Пауза необходима, чтобы ясно услышать шуршание сухих листьев, исходящее от послания. Основной корпус текста посягал на звание самобытной прозы. Но ни одна строка не была конгениальна порыву ветра. Читая, я видела листья, они кружились и падали и не совпадали с текстом природы, впечатанным в память. Это вызывало досаду.

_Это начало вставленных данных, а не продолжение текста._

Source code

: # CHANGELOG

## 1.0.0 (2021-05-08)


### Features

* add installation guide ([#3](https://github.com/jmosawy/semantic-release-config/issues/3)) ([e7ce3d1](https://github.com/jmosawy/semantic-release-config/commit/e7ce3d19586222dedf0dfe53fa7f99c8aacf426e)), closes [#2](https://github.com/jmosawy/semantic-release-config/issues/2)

Увлекшись, я не сразу сообразила, что не обращаю внимания на телефон. А он вызванивал второй тур. Орфёнов? Он. В первом приближении. Покинувший вечность. Какой-то лепет, в который не стала вникать. Сразу сказала: «Читаю. Это прекрасно. Но ваш текст должен быть уничтожен». И, сказав, поняла, что он изменился в лице. Сейчас наберется мужества, спросит: «А почему, позвольте узнать?» «Уничтожен, как осенние листья. Их сгребают в кучу и жгут». Он молчал. «Мне ли говорить о сожжении рукописи вам, почитателю Гоголя! — сказала я. — При самом удачном раскладе этот вариант всегда остается. Поедем за город, ко мне в сад, и сожжем на костре». «Но почему?» — простонал он. «Потому что победитель не получает ничего!» «Но я ни на что и не претендую!» — завопил он. «Это кажется. Вы благополучны до отвращения». — «Я благо-полу-чен?» — «Да. И не спорьте. Вы слишком хорошо устроились в своих домашних микротрагедиях, в этих своих эссе по телефону. Требуется мощная встряска. Новая мера вещей. Новое зрение. Как это у классика: “И внял я неба содроганье, И горний ангелов полет, И гад морских подводный ход…”» — «Но тогда почему вы одобрили мой текст?» — «Потому что на человеческом уровне он почти безупречен. Повторяю: на человеческом. А речь о другом уровне, более совершенном. Отслоение от повседневности только начало. А пока у вас слово и дух в оппозиции к созвучиям природы. Глухи, как тетери, упоенные собственным голосом». — «Боюсь, вы переоцениваете возможности дяди Левы. Самое большее, на что он способен в вашем саду, это дышать свежим воздухом и подбирать упавшие яблоки». «Значит, “увидел зверя и вспять обратился”?» — строго спросила я. Он ответил: «Давайте дождемся момента, когда время, Бог и Татьяна Ивановна будут на моей стороне, ведь вы имеете дело с тепленьким существом для чистилища».